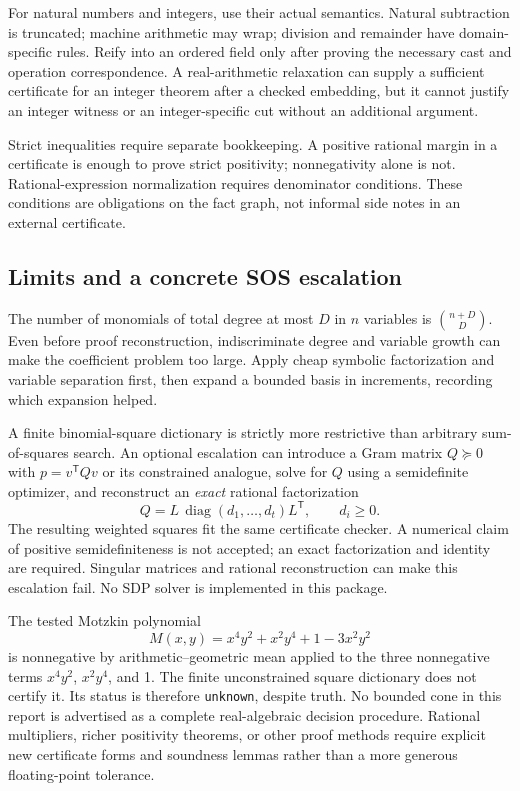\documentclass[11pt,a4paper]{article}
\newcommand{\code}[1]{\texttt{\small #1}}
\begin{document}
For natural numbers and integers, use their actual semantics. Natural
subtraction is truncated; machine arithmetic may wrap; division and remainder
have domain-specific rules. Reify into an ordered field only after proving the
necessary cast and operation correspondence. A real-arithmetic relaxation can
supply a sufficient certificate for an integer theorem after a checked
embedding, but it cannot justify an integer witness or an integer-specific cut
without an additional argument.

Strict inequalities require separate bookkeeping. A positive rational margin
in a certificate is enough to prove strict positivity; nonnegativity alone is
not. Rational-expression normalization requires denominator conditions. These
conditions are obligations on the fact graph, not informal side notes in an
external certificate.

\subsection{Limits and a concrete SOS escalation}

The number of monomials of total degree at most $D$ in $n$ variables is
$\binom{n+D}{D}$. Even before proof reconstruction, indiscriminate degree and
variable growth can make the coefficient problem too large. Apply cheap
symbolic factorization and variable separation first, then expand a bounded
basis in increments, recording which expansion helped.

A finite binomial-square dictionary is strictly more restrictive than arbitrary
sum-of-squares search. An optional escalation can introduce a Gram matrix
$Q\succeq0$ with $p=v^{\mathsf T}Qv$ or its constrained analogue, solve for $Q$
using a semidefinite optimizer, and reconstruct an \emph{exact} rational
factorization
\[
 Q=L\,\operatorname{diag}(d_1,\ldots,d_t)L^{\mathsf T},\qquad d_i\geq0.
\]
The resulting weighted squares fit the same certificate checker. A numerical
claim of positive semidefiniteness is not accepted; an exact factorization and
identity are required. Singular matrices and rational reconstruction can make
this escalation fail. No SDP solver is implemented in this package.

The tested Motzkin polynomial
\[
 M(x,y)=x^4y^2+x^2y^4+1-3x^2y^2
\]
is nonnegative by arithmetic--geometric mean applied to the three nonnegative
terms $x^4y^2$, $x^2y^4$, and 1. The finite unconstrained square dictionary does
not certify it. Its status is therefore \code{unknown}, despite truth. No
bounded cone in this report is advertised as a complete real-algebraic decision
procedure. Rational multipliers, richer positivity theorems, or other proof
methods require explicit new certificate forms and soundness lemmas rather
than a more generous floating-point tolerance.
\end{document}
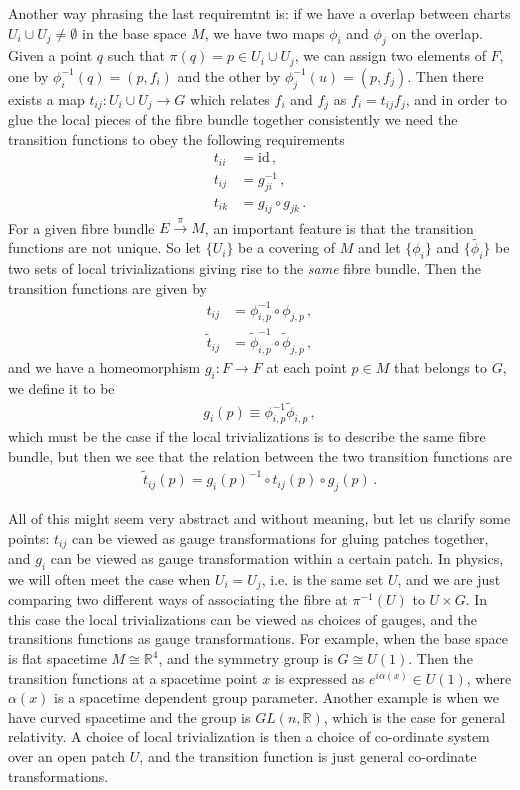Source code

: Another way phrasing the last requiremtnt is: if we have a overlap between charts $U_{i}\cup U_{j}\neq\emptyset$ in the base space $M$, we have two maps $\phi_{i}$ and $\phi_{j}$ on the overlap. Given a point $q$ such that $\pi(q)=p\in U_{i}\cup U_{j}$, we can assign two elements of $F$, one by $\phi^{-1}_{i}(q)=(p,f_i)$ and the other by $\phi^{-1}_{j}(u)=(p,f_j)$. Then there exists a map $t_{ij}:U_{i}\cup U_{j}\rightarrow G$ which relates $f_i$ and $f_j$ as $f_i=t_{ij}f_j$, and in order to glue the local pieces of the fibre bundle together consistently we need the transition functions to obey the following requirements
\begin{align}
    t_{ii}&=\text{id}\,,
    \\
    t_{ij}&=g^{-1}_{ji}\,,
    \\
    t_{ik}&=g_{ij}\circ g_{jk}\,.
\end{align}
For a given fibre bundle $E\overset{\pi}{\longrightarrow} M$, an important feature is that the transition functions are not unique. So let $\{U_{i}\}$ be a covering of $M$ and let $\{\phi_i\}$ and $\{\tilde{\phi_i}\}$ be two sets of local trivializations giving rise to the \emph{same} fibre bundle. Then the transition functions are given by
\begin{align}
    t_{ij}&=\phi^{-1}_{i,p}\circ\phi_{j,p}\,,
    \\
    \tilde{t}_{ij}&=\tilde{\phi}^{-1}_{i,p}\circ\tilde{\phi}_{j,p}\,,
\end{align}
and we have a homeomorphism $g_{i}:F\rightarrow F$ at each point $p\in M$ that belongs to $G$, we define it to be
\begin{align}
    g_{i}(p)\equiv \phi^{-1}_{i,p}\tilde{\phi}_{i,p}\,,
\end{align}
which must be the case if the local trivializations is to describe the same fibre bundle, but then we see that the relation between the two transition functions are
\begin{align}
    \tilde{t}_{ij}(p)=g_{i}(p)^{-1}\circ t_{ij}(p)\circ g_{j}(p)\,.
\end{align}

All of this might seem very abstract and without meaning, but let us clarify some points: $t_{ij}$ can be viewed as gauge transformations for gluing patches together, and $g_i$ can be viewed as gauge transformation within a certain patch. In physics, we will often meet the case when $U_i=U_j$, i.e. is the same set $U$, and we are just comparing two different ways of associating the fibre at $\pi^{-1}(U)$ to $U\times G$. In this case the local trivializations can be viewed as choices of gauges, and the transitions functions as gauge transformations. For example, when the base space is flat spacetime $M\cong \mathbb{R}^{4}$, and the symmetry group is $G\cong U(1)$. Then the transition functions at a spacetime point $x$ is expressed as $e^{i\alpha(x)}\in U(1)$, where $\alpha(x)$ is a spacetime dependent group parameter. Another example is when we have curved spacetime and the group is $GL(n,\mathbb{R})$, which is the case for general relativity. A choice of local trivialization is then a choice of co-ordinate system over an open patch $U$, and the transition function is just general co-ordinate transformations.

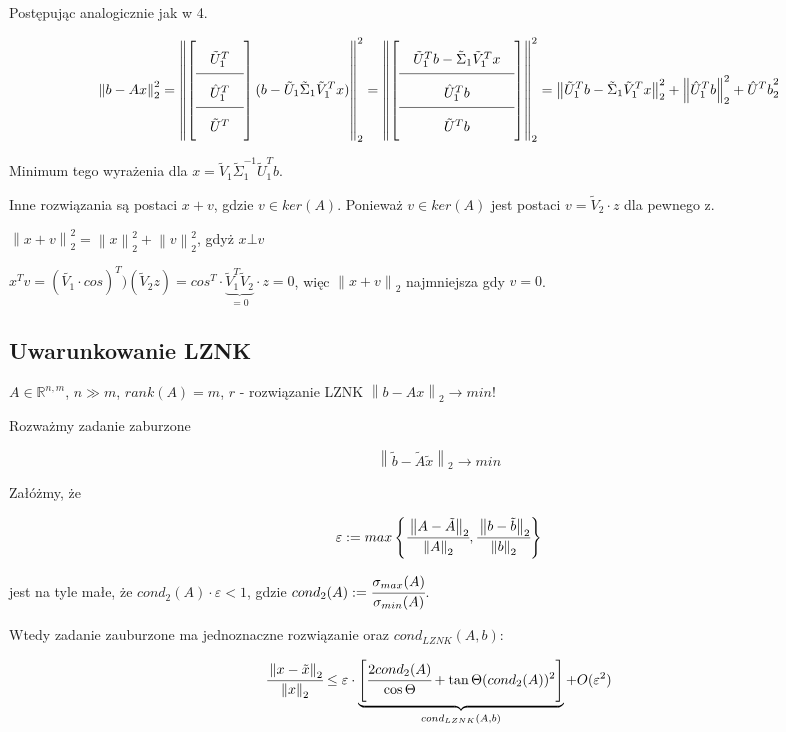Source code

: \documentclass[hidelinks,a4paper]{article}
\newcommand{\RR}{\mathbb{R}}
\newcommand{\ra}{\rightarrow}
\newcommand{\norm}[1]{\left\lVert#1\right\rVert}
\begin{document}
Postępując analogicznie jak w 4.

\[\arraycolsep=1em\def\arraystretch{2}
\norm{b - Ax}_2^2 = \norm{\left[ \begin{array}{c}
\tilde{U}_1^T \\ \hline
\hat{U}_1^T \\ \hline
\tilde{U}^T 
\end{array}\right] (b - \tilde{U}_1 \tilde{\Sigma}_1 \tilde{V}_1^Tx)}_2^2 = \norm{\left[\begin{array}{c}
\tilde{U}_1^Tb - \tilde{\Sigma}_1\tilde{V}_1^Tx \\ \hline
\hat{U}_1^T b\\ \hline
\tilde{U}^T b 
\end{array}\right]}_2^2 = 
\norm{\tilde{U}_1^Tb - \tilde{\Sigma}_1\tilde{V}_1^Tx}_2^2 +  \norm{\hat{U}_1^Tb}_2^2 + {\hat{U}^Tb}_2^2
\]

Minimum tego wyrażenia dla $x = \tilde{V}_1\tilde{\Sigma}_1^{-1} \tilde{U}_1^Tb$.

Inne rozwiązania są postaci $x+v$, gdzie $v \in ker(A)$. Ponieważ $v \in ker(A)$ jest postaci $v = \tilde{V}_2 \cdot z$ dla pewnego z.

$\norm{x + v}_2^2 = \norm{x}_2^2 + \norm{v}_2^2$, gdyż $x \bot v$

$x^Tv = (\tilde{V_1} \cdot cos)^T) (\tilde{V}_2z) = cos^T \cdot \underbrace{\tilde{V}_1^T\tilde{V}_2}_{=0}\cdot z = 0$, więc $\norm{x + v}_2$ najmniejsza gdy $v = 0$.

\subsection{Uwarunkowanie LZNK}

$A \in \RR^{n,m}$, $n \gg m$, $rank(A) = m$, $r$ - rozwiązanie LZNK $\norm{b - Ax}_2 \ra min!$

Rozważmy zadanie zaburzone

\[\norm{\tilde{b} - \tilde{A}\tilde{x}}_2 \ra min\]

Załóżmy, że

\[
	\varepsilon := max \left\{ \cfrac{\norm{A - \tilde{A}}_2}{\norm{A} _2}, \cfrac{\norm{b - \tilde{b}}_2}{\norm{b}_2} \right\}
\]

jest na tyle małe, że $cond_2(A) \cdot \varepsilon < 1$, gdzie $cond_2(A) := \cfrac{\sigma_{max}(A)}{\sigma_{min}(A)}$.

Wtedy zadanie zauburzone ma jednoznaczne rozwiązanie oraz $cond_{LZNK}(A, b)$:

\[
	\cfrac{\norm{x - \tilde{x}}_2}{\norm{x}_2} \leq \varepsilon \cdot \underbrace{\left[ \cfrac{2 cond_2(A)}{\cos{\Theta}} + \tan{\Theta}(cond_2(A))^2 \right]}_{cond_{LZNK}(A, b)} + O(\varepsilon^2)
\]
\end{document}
═══
## Task to complete
Could you reproduce exactly, and only, the lines from the start of the records through the line containing "subtraction is truncated;", leaving out the pictures?

## Answer
\documentclass[11pt,a4paper]{article}
\newcommand{\code}[1]{\texttt{\small #1}}
\begin{document}
For natural numbers and integers, use their actual semantics. Natural
subtraction is truncated; machine arithmetic may wrap; division and remainder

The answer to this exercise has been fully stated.